In inductive logic/probability theory a set of betting rates is called coherent if it's not open to a sure-loss contract (called a Dutch Book).
Interestingly you can prove that:
(1) A set of betting rates is coherent iff it satisfies the rules of probability.
If I understand your question correctly, you are asking if it's possible to prove a similar sort of result for rules of logic: So give somehow an analogous definition of coherence for a set of assignments of truth values to some set of sentences, and then prove that such an assignment is coherent iff it satisfies (in some sense) the rules of logic.
"Rules of logic" here should refer to an axiomatization of logic, since in the case of probability it's similarly the axioms that betting rates have to satisfy to avoid a Dutch book. The obvious idea would be to define coherence as follows:
Df. A set of truth assignments to some sentences is coherent iff there is a truth valuation that gives the same truth-values to the sentences as your assignments do.

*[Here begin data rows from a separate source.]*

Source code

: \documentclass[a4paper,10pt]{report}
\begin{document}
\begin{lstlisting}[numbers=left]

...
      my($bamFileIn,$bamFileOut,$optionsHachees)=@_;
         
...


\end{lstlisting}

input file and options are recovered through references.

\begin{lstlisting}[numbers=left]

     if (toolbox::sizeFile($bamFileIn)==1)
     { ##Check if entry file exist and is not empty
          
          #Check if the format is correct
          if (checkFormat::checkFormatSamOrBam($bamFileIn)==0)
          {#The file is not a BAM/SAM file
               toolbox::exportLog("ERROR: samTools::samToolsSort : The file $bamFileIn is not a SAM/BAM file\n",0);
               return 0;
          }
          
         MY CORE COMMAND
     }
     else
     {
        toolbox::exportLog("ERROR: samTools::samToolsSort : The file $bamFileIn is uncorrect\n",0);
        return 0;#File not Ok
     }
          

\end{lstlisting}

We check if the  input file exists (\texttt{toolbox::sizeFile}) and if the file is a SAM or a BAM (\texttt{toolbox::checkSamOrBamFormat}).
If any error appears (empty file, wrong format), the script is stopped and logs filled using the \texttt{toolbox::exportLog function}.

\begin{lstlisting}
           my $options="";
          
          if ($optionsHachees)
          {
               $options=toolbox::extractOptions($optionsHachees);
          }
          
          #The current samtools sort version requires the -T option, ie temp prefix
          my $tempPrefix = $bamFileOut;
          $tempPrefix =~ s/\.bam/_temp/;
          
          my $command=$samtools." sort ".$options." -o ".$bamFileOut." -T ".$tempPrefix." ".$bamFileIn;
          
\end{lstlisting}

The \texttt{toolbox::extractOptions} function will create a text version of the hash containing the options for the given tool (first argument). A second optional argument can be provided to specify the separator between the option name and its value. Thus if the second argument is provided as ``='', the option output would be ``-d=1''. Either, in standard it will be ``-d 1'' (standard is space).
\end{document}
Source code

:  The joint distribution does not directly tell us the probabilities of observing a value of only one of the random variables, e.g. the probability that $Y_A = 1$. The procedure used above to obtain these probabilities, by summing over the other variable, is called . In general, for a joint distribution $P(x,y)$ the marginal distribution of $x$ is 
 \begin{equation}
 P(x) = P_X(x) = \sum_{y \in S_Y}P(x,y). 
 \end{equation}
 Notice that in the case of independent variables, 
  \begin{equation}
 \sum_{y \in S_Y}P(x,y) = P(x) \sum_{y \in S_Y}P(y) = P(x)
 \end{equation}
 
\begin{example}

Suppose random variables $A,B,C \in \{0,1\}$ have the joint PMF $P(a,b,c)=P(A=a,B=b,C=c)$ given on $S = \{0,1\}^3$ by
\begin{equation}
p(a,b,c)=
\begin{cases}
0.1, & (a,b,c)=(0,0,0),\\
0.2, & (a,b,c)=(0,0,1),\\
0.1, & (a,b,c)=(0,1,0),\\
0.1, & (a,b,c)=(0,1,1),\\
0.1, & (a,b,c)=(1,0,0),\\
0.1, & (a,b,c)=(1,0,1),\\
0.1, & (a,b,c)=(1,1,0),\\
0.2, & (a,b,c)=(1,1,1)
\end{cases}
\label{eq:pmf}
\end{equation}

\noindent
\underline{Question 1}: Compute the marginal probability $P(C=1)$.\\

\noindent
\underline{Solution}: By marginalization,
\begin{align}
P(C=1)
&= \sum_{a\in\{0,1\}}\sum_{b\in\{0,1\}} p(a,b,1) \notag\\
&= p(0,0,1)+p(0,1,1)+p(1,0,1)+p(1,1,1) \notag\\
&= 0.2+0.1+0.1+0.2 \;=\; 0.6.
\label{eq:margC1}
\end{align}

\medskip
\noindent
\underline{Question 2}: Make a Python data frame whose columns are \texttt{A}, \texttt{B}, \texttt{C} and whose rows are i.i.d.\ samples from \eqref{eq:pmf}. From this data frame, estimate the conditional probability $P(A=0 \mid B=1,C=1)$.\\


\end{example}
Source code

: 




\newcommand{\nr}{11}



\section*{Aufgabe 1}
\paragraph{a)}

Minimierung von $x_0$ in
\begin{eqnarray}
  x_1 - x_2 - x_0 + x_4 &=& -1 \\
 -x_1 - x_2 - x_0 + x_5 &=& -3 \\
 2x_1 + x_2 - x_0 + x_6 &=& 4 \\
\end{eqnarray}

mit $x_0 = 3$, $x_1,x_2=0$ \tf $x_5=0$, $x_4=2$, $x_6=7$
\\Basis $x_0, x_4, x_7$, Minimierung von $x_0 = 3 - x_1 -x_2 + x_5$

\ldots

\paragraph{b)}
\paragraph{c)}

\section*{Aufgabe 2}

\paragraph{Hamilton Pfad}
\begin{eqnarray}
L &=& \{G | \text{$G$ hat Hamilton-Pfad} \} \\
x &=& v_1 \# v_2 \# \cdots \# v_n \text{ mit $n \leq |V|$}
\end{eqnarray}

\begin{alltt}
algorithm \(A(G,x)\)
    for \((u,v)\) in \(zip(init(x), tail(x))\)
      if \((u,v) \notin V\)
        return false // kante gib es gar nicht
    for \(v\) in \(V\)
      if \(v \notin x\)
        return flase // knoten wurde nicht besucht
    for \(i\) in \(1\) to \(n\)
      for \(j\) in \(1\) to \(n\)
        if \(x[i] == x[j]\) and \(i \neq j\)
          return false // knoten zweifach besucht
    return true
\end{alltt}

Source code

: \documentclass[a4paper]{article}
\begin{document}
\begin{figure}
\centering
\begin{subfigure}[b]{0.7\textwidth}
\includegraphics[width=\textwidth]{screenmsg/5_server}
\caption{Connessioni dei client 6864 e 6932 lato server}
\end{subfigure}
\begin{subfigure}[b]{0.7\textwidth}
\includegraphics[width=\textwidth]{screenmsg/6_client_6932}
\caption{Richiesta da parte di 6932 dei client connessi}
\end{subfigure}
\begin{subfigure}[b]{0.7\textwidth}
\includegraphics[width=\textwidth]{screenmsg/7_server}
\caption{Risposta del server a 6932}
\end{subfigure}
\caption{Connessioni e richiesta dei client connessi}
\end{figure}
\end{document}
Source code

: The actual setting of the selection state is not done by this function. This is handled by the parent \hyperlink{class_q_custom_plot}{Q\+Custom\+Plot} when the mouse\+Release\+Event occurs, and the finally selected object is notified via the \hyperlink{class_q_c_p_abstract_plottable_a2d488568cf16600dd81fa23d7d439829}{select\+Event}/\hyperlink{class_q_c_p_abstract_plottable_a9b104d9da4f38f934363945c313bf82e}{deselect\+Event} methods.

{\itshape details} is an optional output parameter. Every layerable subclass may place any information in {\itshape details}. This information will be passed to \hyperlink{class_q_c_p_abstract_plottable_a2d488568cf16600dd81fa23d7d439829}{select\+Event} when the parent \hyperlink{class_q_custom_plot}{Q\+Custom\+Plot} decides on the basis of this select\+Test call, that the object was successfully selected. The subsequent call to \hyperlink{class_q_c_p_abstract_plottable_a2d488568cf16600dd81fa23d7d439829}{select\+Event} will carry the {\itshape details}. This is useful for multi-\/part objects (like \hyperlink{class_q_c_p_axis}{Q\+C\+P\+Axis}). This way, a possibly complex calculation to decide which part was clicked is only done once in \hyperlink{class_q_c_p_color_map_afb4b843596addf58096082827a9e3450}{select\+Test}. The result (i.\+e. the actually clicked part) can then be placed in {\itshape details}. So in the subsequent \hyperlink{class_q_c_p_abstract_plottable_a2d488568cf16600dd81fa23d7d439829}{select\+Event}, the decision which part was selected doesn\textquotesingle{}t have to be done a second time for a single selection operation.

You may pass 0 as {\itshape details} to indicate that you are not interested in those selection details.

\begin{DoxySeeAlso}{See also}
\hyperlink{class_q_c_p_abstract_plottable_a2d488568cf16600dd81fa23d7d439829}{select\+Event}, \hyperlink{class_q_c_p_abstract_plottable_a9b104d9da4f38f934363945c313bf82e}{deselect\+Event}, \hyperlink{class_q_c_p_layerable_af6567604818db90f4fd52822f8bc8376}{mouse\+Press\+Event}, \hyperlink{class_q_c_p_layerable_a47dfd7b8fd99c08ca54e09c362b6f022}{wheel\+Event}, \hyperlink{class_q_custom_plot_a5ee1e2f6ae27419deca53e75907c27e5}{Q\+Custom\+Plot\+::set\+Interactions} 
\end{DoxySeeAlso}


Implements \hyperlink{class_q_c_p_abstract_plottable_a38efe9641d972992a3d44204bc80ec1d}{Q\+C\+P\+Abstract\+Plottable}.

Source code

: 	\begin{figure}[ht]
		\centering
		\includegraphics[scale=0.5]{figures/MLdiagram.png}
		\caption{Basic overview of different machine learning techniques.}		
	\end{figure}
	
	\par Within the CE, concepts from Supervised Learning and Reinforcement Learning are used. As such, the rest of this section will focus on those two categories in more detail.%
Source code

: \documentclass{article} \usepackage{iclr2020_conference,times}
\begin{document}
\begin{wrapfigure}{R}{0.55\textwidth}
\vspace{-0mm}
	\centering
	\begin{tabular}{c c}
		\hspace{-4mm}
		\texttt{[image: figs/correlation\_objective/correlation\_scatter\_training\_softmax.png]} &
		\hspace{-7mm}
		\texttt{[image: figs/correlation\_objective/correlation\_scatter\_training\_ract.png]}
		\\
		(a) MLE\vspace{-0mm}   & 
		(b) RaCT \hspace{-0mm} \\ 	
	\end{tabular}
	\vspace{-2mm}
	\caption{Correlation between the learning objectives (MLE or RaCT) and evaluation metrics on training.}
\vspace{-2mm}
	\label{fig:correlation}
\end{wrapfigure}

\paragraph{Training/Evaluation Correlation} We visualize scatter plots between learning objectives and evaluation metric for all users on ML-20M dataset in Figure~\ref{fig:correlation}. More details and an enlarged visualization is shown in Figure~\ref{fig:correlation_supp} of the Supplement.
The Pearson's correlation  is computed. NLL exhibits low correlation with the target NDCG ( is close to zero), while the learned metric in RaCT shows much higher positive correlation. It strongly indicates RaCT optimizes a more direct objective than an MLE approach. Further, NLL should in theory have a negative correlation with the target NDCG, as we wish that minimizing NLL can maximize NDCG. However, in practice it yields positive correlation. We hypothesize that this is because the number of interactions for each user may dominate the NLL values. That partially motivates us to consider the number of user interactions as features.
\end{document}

(The above definition means that coherence guarantees that your truth assignments are not open to a sure error, i.e. you could be right in your assignments of truth values.)
Define a set S of sentences as follow: if your assignment assigns 1 to a formula F, then F∈S, if your assignment assigns 0 to a formula F then not-F∈S. Let's call this set S the set determined by the truth assignments.
It's now easy to show that a set of truth assignments to some sentences is coherent iff the set S determined by those truth assignments is satisfiable.
Now since the soundness and completeness theorems tell us that a set S is satisfiable iff S is consistent (relative to the rules/axiomatization of logic), the analogue of theorem (1) is as follows:
(1)* A set of truth assignments is coherent iff the set determined by the truth assignments is consistent (relative to an axiomatization of logic)
You can think of this as a version of the soundness and completeness theorems.